[Opening Material for the task section]

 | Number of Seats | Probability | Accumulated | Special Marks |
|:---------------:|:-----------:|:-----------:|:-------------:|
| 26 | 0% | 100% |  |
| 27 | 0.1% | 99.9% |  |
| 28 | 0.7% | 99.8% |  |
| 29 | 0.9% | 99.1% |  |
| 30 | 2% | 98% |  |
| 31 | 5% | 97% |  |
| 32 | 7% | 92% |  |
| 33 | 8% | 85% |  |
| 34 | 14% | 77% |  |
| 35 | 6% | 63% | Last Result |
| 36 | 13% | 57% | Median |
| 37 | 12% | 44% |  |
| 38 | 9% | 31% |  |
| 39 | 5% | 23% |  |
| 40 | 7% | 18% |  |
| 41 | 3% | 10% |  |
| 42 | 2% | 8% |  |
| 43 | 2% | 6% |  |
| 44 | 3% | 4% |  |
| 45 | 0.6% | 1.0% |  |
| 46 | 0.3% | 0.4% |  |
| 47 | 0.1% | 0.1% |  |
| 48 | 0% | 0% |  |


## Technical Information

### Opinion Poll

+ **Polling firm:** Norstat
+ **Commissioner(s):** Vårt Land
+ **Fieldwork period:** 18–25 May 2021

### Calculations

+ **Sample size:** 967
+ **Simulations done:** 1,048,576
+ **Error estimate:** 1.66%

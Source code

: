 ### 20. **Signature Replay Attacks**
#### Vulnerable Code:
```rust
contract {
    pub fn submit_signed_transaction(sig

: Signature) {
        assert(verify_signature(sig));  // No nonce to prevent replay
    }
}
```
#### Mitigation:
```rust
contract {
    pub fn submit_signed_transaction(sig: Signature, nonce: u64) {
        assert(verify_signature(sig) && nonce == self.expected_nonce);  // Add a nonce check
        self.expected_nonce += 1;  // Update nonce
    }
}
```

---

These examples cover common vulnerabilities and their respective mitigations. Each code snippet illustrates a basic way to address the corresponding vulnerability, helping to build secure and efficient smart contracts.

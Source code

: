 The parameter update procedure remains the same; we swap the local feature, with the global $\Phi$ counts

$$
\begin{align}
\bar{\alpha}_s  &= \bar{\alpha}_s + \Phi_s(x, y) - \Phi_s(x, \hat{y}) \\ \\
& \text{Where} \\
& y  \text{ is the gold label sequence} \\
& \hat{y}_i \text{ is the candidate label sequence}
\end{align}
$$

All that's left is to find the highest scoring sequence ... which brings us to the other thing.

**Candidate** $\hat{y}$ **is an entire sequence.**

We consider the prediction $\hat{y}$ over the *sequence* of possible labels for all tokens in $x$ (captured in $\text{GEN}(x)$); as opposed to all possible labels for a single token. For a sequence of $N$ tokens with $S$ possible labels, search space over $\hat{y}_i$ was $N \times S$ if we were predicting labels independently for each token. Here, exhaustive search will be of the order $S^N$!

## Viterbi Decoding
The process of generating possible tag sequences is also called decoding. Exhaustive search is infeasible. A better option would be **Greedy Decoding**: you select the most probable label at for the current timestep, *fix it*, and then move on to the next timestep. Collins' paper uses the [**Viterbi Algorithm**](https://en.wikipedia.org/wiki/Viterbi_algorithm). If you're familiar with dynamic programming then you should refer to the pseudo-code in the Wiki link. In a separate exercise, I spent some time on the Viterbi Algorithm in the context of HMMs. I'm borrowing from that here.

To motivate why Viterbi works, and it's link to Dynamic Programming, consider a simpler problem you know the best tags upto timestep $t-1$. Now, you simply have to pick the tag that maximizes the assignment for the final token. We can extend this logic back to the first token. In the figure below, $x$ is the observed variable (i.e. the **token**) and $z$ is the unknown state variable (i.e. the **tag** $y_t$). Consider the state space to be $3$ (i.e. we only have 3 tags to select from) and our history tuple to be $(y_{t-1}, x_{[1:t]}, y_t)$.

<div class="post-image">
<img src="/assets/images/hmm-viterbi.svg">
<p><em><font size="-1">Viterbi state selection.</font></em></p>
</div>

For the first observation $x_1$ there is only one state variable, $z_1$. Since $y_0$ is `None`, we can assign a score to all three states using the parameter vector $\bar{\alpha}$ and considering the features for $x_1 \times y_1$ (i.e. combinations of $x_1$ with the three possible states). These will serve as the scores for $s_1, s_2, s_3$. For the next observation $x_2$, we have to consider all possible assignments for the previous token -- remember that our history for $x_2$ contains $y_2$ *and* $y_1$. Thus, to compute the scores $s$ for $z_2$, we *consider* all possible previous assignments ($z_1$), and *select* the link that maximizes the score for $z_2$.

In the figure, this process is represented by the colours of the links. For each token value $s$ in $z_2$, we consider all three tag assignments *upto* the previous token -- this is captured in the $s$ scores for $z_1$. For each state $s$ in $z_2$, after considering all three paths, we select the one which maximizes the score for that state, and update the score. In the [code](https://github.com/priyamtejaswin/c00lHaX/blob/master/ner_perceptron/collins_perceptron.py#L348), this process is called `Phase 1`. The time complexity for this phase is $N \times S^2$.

[Closing Material for the task section]

● **Work to complete**
The expected output is the exact run of lines from the start of the entries through the line with "57% | Median |", inclusive.

● **Task result**
 | Number of Seats | Probability | Accumulated | Special Marks |
|:---------------:|:-----------:|:-----------:|:-------------:|
| 26 | 0% | 100% |  |
| 27 | 0.1% | 99.9% |  |
| 28 | 0.7% | 99.8% |  |
| 29 | 0.9% | 99.1% |  |
| 30 | 2% | 98% |  |
| 31 | 5% | 97% |  |
| 32 | 7% | 92% |  |
| 33 | 8% | 85% |  |
| 34 | 14% | 77% |  |
| 35 | 6% | 63% | Last Result |
| 36 | 13% | 57% | Median |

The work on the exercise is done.